Velocity and displacement

Question

My problem concerns displacement and velocity. Let $u$ denote displacement vector and $u'$ the velocity vector. Assume that $u(0)=0$ and $u'=0$ all the time. Then

$$u(t)=\int_{0}^{t}u'(s)ds+u(0)=0.$$

So, if velocity is constant and equals $0$, then there is no displacement. Now, let $u(0)=u_{0}$ while $u'$ is still $0$. Then

$$u(t)=\int_{0}^{t}u'(s)ds+u_{0}=u_{0}.$$

So, we observe constant displacement, although there is no velocity. This argues with my intuition. How can we observe any displacement if there is no velocity?

Does that mean that the particle was in a reference position some time ago and was displaced by $u_{0}$ and when it reached the point it stoped at time $t=0$ and so $u_{0}$ carries only the information about the change from reference position?

Answer 1

$u(t)=u_0$ means that at any time $t$ the position is the constant value $u_0$. This means that there is no displacement from $u_0$.

Answer 2

You need to distinguish these concepts clearly:

• $u(t)$ is the position at time $t$.
• Displacement means the change in position between two different times. For example, $u(t_1) - u(t_0)$ is the displacement from position at $t_0$ to position to $t_1$. This value has nothing to do with the actual distance you have traveled.
• Distance is the actual path length of travel between two different times.

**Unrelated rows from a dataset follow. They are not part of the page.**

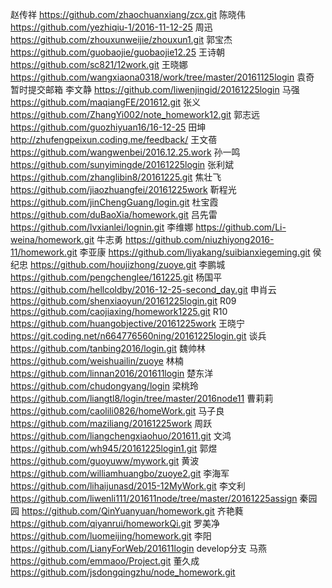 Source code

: 赵传祥 https://github.com/zhaochuanxiang/zcx.git
陈晓伟 https://github.com/yezhiqiu-1/2016-11-12-25
周迅 https://github.com/zhouxunweijie/zhouxun1.git
郭宝杰 https://github.com/guobaojie/guobaojie12.25
王诗朝 https://github.com/sc821/12work.git
王晓娜 https://github.com/wangxiaona0318/work/tree/master/20161125login
袁奇 暂时提交邮箱
李文静 https://github.com/liwenjingid/20161225login
马强 https://github.com/maqiangFE/201612.git
张义 https://github.com/ZhangYi002/note_homework12.git
郭志远 https://github.com/guozhiyuan16/16-12-25
田坤 http://zhufengpeixun.coding.me/feedback/
王文蓓 https://github.com/wangwenbei/2016.12.25.work
孙一鸣 https://github.com/sunyimingde/20161225login
张利斌 https://github.com/zhanglibin8/20161225.git
焦壮飞 https://github.com/jiaozhuangfei/20161225work
靳程光 https://github.com/jinChengGuang/login.git
杜宝霞 https://github.com/duBaoXia/homework.git
吕先雷 https://github.com/lvxianlei/lognin.git
李维娜 https://github.com/Li-weina/homework.git
牛志勇 https://github.com/niuzhiyong2016-11/homework.git
李亚康 https://github.com/liyakang/suibianxiegeming.git
侯纪忠 https://github.com/houjizhong/zuoye.git
李鹏城 https://github.com/pengchenglee/161225.git
杨国平 https://github.com/hellcoldby/2016-12-25-second_day.git
申肖云 https://github.com/shenxiaoyun/20161225login.git
R09 https://github.com/caojiaxing/homework1225.git
R10 https://github.com/huangobjective/20161225work
王晓宁 https://git.coding.net/n664776560ning/20161225login.git
谈兵 https://github.com/tanbing2016/login.git
魏帅林 https://github.com/weishuailin/zuoye
林楠 https://github.com/linnan2016/201611login
楚东洋 https://github.com/chudongyang/login
梁桃玲 https://github.com/liangtl8/login/tree/master/2016node11
曹莉莉 https://github.com/caolili0826/homeWork.git
马子良 https://github.com/maziliang/20161225work
周跃 https://github.com/liangchengxiaohuo/201611.git
文鸿 https://github.com/wh945/20161225login1.git
郭煜 https://github.com/guoyuww/mywork.git
黄波 https://github.com/williamhuangbo/zuoye2.git
李海军 https://github.com/lihaijunasd/2015-12MyWork.git
李文利 https://github.com/liwenli111/201611node/tree/master/20161225assign
秦园园 https://github.com/QinYuanyuan/homework.git
齐艳蕤 https://github.com/qiyanrui/homeworkQi.git
罗美净 https://github.com/luomeijing/homework.git
李阳 https://github.com/LianyForWeb/201611login  develop分支
马燕 https://github.com/emmaoo/Project.git
董久成 https://github.com/jsdongqingzhu/node_homework.git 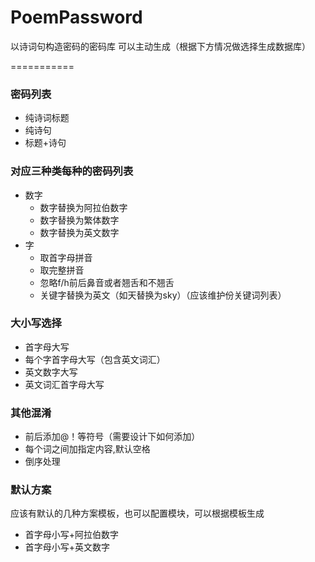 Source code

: PoemPassword
============

以诗词句构造密码的密码库
可以主动生成（根据下方情况做选择生成数据库）

===========
### 密码列表
* 纯诗词标题
* 纯诗句
* 标题+诗句

### 对应三种类每种的密码列表
* 数字
  * 数字替换为阿拉伯数字
  * 数字替换为繁体数字
  * 数字替换为英文数字
* 字
  * 取首字母拼音
  * 取完整拼音
  * 忽略f/h前后鼻音或者翘舌和不翘舌
  * 关键字替换为英文（如天替换为sky）（应该维护份关键词列表）
  
### 大小写选择
* 首字母大写
* 每个字首字母大写（包含英文词汇）
* 英文数字大写
* 英文词汇首字母大写

### 其他混淆
* 前后添加@！等符号（需要设计下如何添加）
* 每个词之间加指定内容,默认空格
* 倒序处理


### 默认方案
应该有默认的几种方案模板，也可以配置模块，可以根据模板生成
* 首字母小写+阿拉伯数字
* 首字母小写+英文数字
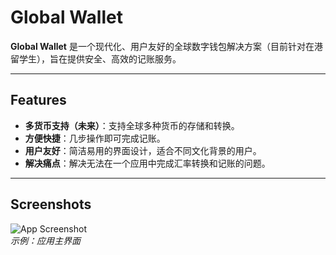 # Global Wallet

**Global Wallet** 是一个现代化、用户友好的全球数字钱包解决方案（目前针对在港留学生），旨在提供安全、高效的记账服务。

---

## Features

- **多货币支持（未来）**：支持全球多种货币的存储和转换。
- **方便快捷**：几步操作即可完成记账。
- **用户友好**：简洁易用的界面设计，适合不同文化背景的用户。
- **解决痛点**：解决无法在一个应用中完成汇率转换和记账的问题。

---

## Screenshots

![App Screenshot](主界面.png/200x400)  
*示例：应用主界面*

Consider an example of walking along a straight line. Suppose at $t=0$ you start walking $10 m$ to the right, then stop and start walking $8 m$ back to the left.

• Your final position is just $2m$ to the right of the initial position. Thus, as far as positions are concerned, your displacement is just $2m$.
• But you have walked a total distance of $18m$.